Pictures paired with source code
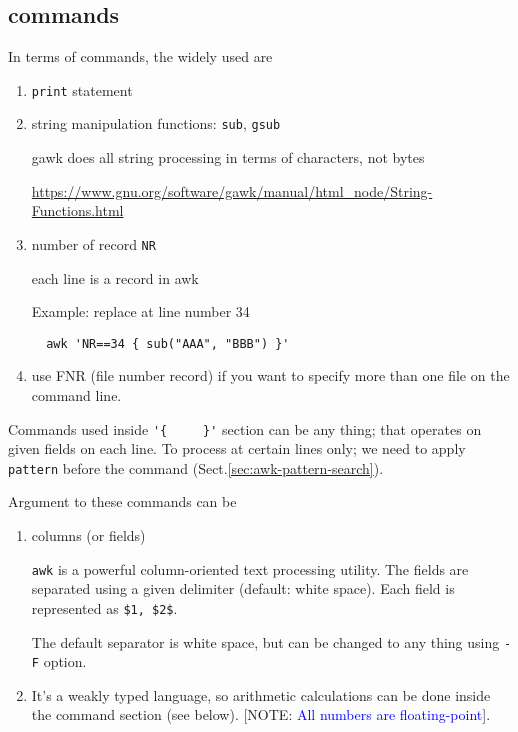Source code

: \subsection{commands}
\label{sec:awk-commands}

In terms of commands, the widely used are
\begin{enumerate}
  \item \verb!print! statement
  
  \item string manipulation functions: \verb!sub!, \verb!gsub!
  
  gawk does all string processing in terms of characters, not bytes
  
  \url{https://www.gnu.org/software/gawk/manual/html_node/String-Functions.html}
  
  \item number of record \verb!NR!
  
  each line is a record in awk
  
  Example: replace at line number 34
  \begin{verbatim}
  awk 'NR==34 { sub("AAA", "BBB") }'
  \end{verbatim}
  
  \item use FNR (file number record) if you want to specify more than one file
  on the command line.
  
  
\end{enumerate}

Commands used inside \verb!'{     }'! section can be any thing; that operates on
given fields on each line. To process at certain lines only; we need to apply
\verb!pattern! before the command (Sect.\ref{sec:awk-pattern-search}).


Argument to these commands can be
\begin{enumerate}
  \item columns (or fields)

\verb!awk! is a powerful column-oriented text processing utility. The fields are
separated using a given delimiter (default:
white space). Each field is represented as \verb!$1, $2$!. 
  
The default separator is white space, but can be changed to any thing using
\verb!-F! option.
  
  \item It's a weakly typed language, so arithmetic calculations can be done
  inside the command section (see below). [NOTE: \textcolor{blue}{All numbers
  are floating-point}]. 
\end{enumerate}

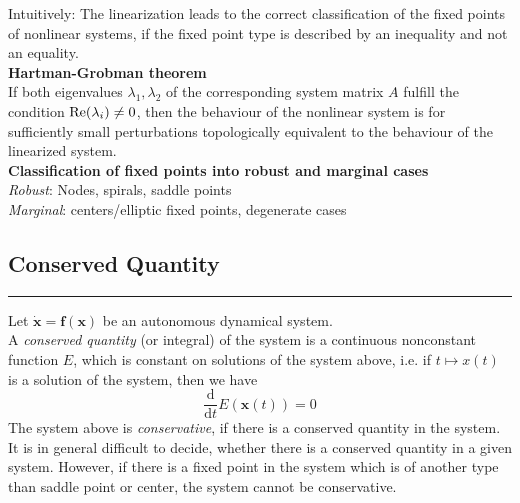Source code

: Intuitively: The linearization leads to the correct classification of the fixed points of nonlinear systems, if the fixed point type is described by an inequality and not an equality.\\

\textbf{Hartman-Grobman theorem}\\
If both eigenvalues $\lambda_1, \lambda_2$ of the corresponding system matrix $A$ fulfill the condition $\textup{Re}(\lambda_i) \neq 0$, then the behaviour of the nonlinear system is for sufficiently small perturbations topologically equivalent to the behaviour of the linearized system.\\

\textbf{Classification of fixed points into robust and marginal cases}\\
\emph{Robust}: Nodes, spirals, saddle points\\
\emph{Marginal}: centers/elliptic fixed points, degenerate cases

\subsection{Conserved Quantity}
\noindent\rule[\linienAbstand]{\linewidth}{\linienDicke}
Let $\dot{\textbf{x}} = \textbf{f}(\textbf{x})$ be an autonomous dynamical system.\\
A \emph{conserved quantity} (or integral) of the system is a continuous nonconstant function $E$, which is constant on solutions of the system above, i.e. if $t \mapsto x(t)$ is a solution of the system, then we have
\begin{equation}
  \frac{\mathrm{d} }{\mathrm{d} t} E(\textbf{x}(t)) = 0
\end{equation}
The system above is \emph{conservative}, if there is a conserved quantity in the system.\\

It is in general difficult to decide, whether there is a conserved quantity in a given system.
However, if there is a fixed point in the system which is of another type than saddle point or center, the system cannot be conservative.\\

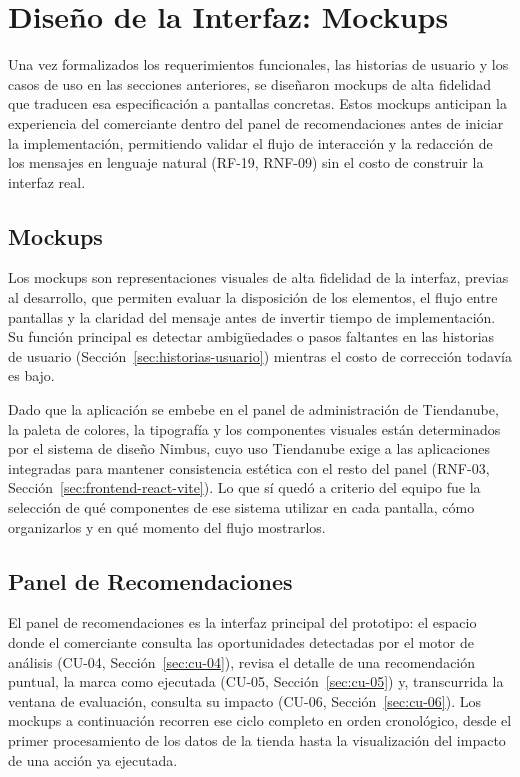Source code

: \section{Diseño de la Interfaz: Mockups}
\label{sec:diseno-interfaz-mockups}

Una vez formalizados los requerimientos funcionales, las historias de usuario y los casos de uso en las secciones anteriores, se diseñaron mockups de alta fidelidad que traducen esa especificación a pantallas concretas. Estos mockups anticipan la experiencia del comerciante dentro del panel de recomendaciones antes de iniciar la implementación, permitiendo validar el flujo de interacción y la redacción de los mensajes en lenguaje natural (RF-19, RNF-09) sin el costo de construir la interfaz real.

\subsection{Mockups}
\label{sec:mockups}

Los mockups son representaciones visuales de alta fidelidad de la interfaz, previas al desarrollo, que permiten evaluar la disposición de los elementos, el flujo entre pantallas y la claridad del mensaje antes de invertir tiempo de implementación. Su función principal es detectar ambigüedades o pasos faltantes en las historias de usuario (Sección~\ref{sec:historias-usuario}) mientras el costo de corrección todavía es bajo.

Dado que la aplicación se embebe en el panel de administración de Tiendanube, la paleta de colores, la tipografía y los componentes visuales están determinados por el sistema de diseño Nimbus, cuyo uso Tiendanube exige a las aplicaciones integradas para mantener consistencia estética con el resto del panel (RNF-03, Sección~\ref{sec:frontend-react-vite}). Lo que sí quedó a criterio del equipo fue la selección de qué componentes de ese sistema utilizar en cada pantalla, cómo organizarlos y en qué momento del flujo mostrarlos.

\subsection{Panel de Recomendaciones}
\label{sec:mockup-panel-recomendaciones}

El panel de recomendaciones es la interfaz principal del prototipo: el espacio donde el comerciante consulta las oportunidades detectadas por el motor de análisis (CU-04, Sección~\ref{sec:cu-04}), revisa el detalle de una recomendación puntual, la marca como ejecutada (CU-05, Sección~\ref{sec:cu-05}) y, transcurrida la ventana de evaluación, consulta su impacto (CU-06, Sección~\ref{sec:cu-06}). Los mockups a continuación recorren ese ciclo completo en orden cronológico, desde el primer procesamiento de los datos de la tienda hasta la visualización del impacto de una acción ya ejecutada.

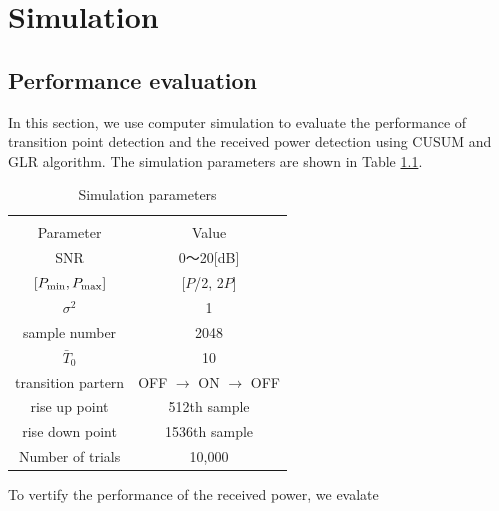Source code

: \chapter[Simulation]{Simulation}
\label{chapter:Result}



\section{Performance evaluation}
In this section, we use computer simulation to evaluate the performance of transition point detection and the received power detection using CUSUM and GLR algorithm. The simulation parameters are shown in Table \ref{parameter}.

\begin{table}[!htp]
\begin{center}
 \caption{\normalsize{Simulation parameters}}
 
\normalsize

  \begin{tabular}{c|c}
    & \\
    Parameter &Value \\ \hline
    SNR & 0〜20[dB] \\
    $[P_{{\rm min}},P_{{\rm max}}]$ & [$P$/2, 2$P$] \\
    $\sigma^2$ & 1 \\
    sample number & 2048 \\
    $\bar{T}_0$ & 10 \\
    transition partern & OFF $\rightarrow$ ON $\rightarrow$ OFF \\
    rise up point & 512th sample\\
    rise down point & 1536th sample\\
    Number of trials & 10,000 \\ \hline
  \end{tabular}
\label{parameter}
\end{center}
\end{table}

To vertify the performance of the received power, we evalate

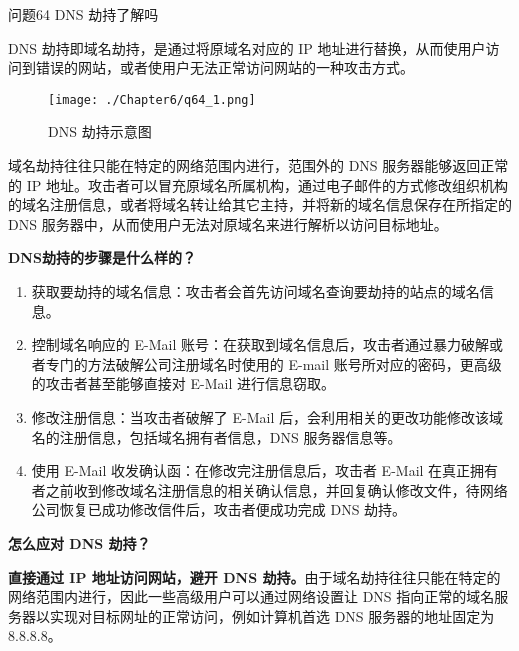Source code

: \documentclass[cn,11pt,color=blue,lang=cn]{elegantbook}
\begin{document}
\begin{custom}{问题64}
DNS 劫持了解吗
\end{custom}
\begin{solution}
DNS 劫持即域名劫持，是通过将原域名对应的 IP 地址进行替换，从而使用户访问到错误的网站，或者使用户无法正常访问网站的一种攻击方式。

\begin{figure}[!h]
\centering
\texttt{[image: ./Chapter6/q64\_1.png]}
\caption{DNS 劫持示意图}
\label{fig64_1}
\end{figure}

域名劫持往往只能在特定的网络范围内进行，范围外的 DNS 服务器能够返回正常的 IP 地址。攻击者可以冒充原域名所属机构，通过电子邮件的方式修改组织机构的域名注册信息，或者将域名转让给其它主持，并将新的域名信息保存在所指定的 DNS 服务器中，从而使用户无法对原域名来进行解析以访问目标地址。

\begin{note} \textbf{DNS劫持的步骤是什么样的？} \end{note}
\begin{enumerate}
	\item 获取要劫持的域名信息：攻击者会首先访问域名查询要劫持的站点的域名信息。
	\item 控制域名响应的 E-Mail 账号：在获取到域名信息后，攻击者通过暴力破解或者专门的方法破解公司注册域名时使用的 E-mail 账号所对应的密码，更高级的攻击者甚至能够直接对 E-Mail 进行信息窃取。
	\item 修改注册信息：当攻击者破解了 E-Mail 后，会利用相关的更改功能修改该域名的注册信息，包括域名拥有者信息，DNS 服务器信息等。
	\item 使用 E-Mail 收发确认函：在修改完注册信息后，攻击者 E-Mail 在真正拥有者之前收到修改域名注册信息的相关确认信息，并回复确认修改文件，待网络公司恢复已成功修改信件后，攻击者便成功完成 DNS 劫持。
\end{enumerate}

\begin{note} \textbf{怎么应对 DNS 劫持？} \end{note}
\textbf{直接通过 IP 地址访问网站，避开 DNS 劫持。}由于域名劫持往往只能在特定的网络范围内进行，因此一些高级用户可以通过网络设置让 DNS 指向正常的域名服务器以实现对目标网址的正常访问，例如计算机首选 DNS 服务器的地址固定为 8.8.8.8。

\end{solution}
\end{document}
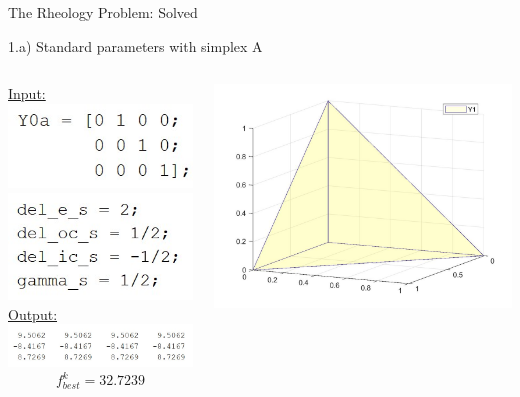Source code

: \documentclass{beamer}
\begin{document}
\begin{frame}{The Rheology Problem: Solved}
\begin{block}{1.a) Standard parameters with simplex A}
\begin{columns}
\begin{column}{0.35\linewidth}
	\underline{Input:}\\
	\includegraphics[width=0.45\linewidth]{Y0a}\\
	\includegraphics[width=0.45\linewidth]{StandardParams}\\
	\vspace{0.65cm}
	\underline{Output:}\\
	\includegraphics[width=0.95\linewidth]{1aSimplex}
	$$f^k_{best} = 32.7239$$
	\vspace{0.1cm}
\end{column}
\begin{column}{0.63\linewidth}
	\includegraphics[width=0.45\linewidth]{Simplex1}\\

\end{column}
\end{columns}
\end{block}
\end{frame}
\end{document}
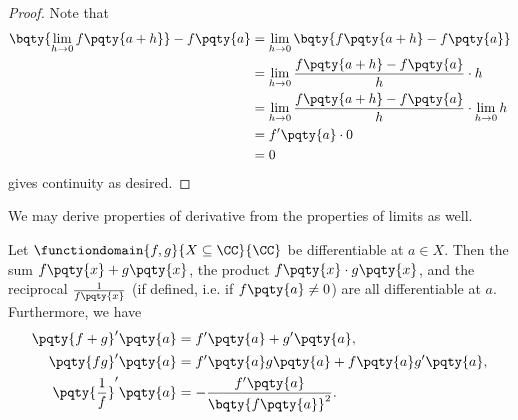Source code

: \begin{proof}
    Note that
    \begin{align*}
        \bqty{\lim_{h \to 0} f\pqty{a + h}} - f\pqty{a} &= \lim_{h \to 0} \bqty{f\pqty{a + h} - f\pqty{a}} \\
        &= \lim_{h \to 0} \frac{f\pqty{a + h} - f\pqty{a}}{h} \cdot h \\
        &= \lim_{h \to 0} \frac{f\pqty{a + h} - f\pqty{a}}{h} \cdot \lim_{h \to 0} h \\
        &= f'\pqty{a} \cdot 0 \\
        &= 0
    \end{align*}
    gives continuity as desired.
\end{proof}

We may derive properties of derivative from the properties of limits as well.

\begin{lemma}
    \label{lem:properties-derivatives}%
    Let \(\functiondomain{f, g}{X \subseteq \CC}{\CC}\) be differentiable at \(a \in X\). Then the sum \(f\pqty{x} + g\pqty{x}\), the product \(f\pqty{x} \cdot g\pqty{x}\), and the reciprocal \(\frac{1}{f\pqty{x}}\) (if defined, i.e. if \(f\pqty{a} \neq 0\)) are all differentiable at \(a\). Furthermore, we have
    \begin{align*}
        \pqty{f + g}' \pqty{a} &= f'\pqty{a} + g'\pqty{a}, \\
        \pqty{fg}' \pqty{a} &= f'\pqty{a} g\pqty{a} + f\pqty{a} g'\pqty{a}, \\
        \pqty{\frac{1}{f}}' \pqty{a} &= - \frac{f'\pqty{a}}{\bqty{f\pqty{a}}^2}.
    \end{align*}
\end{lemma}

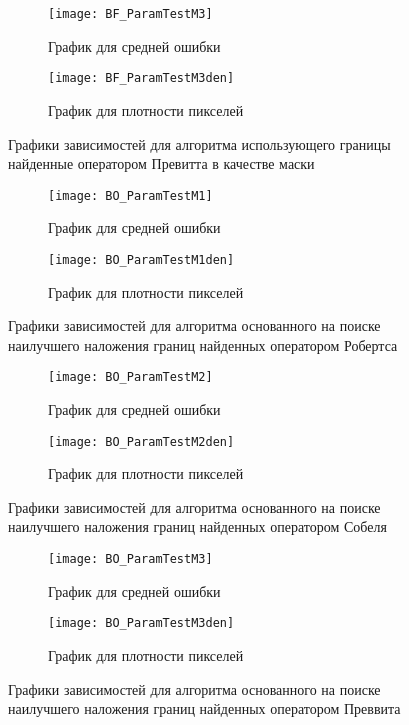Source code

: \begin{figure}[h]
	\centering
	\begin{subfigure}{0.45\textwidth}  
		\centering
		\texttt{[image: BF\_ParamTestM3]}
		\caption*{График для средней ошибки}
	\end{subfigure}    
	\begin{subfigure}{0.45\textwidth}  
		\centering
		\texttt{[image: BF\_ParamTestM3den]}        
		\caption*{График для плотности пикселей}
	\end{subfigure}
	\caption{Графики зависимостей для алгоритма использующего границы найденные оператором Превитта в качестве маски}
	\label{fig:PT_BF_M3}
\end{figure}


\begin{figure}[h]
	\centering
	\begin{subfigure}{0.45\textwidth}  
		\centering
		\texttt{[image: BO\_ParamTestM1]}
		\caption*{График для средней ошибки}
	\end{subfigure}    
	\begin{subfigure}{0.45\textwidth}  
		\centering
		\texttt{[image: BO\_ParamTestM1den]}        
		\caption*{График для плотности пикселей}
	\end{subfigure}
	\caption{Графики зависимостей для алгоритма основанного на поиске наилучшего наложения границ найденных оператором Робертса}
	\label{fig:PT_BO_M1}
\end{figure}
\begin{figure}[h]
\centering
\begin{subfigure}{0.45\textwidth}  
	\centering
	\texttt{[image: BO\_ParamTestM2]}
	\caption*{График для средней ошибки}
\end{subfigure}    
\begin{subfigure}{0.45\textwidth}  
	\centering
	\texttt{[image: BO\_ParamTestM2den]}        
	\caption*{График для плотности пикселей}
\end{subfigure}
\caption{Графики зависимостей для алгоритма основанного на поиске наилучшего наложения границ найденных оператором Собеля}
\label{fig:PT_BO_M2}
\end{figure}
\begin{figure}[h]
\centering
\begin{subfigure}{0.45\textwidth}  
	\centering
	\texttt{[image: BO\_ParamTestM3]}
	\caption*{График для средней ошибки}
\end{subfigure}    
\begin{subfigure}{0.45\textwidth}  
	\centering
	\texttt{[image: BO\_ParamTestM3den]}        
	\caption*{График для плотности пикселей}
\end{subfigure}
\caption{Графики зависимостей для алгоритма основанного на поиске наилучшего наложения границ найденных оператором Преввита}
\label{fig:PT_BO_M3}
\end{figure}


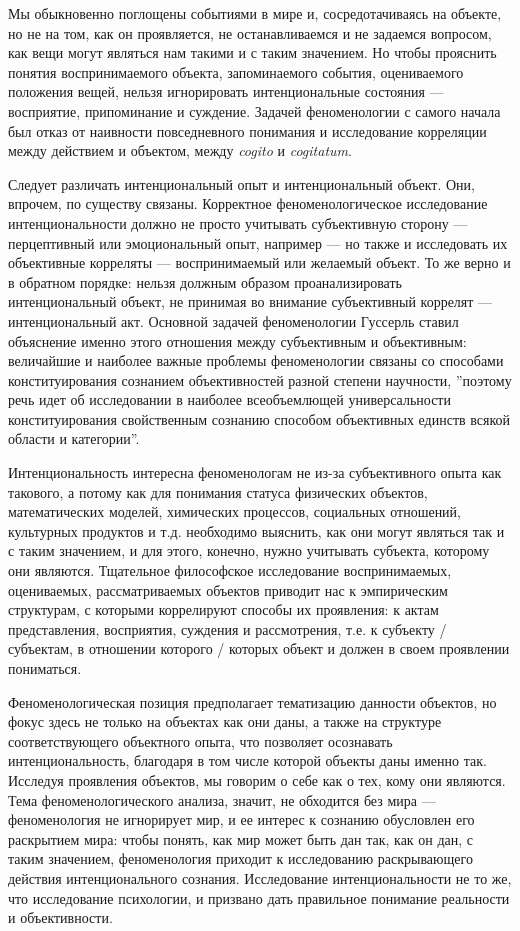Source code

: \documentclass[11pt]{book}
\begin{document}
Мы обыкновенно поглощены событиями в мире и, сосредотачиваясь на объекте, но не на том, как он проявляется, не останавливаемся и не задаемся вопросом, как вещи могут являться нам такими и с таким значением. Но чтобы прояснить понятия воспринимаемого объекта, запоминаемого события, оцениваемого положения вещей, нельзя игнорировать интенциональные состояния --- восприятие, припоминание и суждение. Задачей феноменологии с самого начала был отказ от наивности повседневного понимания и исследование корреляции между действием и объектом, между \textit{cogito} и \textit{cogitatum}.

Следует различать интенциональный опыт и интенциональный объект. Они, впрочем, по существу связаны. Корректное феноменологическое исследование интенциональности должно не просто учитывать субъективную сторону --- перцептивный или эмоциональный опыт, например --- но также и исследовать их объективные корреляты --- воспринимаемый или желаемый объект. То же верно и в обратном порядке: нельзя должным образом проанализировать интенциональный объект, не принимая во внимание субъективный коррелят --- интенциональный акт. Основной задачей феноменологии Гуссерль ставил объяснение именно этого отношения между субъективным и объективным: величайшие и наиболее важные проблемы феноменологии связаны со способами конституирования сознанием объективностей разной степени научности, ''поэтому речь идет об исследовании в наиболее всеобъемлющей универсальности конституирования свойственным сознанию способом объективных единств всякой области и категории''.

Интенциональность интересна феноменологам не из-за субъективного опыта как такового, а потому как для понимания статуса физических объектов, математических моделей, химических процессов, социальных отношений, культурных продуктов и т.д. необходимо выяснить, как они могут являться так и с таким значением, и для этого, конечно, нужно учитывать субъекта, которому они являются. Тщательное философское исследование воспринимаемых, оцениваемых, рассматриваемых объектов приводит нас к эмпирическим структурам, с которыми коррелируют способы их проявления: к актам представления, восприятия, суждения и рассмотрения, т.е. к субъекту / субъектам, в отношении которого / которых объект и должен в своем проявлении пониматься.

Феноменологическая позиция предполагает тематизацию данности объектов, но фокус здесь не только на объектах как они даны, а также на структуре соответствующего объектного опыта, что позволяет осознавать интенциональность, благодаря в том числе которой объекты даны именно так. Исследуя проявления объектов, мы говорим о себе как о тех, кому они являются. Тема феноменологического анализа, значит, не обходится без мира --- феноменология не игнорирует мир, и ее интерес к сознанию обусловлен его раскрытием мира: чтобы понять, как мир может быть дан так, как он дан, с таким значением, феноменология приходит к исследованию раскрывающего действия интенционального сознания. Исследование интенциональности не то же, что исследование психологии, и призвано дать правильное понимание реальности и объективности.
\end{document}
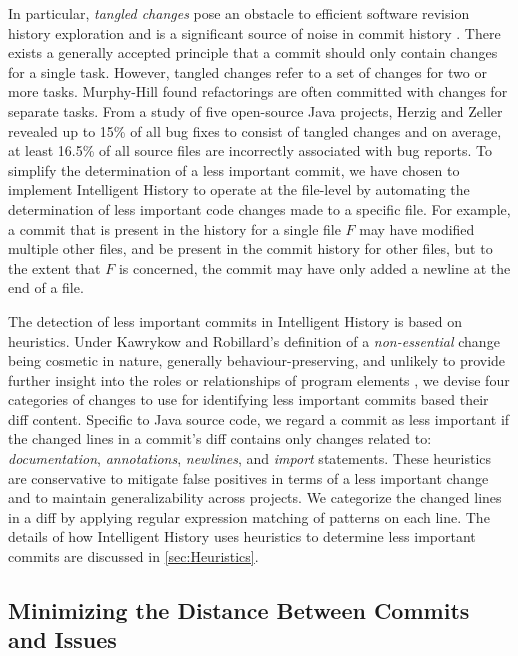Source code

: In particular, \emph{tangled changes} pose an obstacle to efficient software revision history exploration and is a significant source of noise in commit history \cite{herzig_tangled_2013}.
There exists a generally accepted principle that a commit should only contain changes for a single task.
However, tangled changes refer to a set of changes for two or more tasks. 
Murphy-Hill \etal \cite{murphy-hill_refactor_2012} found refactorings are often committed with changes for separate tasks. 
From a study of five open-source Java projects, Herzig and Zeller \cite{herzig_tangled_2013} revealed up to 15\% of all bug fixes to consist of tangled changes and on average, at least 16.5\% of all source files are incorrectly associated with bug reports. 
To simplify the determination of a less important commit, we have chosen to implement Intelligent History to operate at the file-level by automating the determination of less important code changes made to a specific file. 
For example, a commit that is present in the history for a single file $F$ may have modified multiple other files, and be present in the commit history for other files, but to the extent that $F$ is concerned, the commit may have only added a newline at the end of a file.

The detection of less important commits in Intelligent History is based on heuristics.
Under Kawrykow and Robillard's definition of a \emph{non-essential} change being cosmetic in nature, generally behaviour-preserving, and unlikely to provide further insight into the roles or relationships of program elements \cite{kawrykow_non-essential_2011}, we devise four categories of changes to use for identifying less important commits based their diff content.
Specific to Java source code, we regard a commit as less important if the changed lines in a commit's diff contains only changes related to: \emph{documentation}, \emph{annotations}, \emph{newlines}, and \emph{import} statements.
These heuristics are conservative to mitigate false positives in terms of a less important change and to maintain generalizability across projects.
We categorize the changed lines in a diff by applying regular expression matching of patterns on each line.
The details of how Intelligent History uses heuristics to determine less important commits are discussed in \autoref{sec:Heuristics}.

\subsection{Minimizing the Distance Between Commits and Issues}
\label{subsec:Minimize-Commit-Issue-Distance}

§ **ASSIGNED TASK**: The response should hold only an exact retyping of the lines from the beginning of the data through the line containing "each line is a record in awk", both ends kept, pictures omitted.

§ **TASK SOLUTION**:
Source code

: \subsection{commands}
\label{sec:awk-commands}

In terms of commands, the widely used are
\begin{enumerate}
  \item \verb!print! statement
  
  \item string manipulation functions: \verb!sub!, \verb!gsub!
  
  gawk does all string processing in terms of characters, not bytes
  
  \url{https://www.gnu.org/software/gawk/manual/html_node/String-Functions.html}
  
  \item number of record \verb!NR!
  
  each line is a record in awk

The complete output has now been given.